* Dataset content:
#####

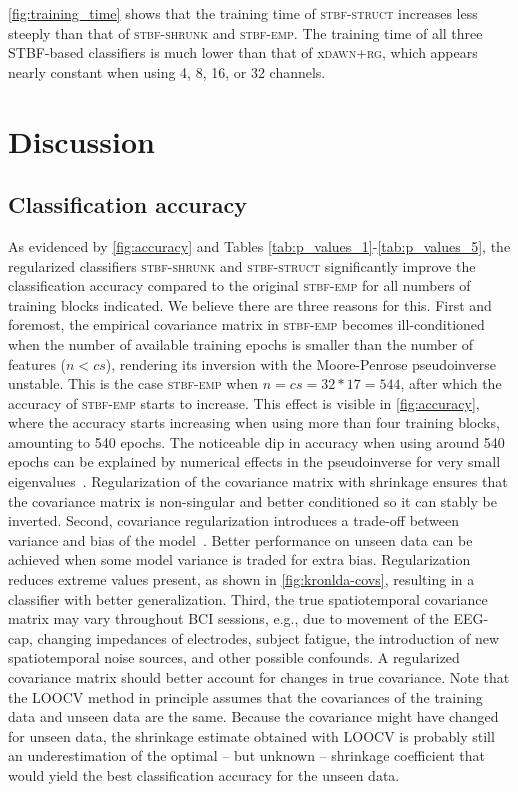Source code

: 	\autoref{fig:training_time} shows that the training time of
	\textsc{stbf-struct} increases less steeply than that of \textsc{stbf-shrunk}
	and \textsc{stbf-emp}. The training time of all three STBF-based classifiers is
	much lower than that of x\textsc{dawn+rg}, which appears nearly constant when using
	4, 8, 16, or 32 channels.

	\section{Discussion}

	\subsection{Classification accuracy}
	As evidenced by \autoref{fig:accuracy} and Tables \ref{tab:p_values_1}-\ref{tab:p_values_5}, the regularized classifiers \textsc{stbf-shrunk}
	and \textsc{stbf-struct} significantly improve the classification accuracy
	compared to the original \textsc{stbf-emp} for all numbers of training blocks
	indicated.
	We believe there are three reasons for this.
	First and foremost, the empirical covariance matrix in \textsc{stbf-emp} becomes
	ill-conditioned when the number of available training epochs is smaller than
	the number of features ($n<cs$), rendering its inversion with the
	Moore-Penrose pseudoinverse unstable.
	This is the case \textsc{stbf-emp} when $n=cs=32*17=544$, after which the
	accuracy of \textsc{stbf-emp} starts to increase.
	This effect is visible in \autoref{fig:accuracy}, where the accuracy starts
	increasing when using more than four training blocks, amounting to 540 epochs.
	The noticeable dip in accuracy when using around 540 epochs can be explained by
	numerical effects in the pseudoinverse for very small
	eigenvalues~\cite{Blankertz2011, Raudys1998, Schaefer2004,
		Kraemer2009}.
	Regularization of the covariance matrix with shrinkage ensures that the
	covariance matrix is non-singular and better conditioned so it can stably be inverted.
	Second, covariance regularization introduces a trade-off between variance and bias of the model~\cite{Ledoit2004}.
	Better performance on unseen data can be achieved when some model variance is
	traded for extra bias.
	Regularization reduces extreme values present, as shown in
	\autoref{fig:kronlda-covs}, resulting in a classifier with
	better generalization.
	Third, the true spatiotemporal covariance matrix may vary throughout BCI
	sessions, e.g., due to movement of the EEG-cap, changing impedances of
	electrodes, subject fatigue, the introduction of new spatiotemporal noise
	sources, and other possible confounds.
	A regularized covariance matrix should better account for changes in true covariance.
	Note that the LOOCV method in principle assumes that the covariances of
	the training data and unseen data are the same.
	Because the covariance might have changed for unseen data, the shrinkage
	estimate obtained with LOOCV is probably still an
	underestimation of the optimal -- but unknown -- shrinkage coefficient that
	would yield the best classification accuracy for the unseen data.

#####

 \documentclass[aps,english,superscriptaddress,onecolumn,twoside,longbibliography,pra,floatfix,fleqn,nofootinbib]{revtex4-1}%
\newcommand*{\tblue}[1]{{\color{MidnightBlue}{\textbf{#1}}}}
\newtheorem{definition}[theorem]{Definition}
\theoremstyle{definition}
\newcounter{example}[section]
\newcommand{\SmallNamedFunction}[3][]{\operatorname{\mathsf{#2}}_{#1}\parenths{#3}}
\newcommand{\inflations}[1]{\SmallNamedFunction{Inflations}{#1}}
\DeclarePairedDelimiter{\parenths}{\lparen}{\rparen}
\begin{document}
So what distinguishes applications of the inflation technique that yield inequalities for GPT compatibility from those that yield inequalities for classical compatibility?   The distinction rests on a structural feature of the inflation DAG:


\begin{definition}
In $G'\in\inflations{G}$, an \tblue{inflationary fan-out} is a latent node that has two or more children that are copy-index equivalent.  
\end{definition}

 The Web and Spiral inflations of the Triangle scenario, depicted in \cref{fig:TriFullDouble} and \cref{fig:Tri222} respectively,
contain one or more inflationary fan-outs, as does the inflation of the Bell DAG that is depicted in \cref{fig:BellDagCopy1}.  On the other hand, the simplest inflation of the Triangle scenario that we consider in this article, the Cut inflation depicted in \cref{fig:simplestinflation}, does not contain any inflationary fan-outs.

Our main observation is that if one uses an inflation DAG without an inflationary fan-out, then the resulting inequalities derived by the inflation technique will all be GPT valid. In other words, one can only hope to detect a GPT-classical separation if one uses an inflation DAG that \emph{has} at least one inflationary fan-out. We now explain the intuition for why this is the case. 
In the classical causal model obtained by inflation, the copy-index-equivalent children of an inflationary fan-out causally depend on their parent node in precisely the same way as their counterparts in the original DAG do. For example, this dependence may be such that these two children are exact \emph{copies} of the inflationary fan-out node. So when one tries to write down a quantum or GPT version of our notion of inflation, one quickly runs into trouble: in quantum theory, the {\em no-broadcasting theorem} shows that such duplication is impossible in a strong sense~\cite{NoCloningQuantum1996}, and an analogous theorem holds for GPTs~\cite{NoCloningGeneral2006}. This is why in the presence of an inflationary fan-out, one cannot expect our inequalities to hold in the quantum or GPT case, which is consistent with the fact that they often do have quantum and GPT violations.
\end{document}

#####

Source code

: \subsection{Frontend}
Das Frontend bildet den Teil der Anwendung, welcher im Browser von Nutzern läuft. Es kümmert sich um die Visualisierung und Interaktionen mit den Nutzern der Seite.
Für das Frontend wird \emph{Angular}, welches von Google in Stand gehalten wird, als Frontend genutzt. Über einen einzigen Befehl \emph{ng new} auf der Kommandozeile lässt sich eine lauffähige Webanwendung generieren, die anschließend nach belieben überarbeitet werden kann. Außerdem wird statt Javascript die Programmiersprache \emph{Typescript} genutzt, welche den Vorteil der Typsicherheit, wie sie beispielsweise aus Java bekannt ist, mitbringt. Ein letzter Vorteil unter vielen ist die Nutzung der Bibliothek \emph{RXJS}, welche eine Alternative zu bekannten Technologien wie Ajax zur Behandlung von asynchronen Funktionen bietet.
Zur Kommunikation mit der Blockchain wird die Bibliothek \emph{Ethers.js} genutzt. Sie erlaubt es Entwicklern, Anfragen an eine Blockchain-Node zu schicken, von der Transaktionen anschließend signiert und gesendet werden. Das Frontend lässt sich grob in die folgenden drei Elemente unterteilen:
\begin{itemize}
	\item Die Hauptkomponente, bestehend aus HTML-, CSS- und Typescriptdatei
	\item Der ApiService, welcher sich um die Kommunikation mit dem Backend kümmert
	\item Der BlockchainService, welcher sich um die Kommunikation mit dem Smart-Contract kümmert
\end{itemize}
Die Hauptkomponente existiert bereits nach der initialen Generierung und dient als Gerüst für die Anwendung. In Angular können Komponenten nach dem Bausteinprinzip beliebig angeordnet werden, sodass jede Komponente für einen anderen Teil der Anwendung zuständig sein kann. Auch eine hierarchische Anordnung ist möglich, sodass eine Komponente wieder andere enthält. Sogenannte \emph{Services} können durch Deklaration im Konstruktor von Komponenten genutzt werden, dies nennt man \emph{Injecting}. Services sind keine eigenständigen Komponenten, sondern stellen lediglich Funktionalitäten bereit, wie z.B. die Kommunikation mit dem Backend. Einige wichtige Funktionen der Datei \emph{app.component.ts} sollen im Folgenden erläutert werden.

#####

* Required action:
Pick out the lines above containing the word "begin", then copy them.

* Finished task:
\begin{document}
\begin{definition}
\begin{itemize}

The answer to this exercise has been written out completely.